The trick to Foreclosure Cleaning Business isn’t always how to start a business; it’s when to start. And it’s also not always about creating something new.
When Steve Jobs built Apple, computers had been around for decades. Jobs didn’t make the first computer, he figured out how to make them smaller so that more people could have access to one. Cars weren’t new when Henry Ford introduced the Model-T. Ford innovated ways to sell cars for cheaper so that more people could buy them.
Hindsight is 20/20. It’s easy to look back at Ford and Jobs and conclude there were more opportunities in their time. However, opportunities still abound today, if you have an eye to spot them. One entrepreneurial venture that is booming right now is cleaning out foreclosures.
What is the Foreclosure Cleaning Business?
The housing bust has created a glut of foreclosed properties. Nearly 4.4% of all mortgages have received a foreclosure notice. Once homeowners move out, banks look to get the property on the market and sold as soon as possible. However, there is one major obstacle banks face in moving the houses to sell: cleaning.
Former mortgagees have no incentive to get properties in saleable condition when they leave their homes. Foreclosed homes need a lot of TLC before they are ready for an open house. With a large inventory of bank-owned properties, there’s a need to hire cleaners.
How large of a need? From 2007-2010, foreclosure home cleaning businesses expanded 1,000%.
What’s the Work Like and What Does it Pay?
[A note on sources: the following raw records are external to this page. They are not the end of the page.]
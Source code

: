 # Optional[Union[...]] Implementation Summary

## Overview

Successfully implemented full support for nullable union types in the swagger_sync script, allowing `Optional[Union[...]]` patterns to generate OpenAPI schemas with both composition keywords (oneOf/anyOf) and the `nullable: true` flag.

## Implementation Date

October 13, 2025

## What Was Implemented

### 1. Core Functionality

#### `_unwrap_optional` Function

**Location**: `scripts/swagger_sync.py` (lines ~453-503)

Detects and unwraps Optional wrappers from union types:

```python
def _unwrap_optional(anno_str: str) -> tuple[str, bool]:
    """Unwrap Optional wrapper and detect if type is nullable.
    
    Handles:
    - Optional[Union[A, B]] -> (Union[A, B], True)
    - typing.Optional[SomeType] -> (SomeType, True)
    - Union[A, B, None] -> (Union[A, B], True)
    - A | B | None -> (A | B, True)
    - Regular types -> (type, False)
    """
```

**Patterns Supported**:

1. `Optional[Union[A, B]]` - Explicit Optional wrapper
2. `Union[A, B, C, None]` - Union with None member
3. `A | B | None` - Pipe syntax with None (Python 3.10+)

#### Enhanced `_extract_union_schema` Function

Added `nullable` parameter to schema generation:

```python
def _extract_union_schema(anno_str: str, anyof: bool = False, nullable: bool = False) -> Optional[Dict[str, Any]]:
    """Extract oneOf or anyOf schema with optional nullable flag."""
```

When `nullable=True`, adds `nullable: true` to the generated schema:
First, those looking to start a foreclosed home cleaning business need a flexible schedule. Second, Banks often need cleaners at a moment’s notice with a strict deadline. Third, weekend work is required averaging between $500 to $2,500 per house.
In addition, foreclosure cleaners can make extra money through selling items left behind by the previous homeowner. However, before you take ownership check with the client first. Often times they’ll ask you to clear out anything left behind in the house. It’s your choice whether to dump the stuff, keep it, or sell it.
According to John Preston, “He was asked by a client to dump a left-behind treadmill and washing machine. He indicted, he ended up making an extra $300 (in addition to his cleaning fee) by selling them on Craigslist!”
How to Start Your Own Foreclosure Cleaning Business
The good news is that you don’t need much to start this type of business. All you need is a contact number and cleaning supplies. The crux of business success is getting jobs. To accomplish this task, you’ll need to do a bit of networking.
The best place to network is with real estate agents who specialize in selling real estate owned properties. They aren’t too difficult to locate. Simply call up local realtor offices and ask for the agents in charge of selling foreclosures.
While realtors are great leads, you can also;
- advertise on websites that have cleaning service directories.
- contact local banks directly
- reach out to real estate law firms.
Keep in mind, these steps doesn’t guarantee cleaning jobs, but banks won’t know how to reach you if you don’t advertise.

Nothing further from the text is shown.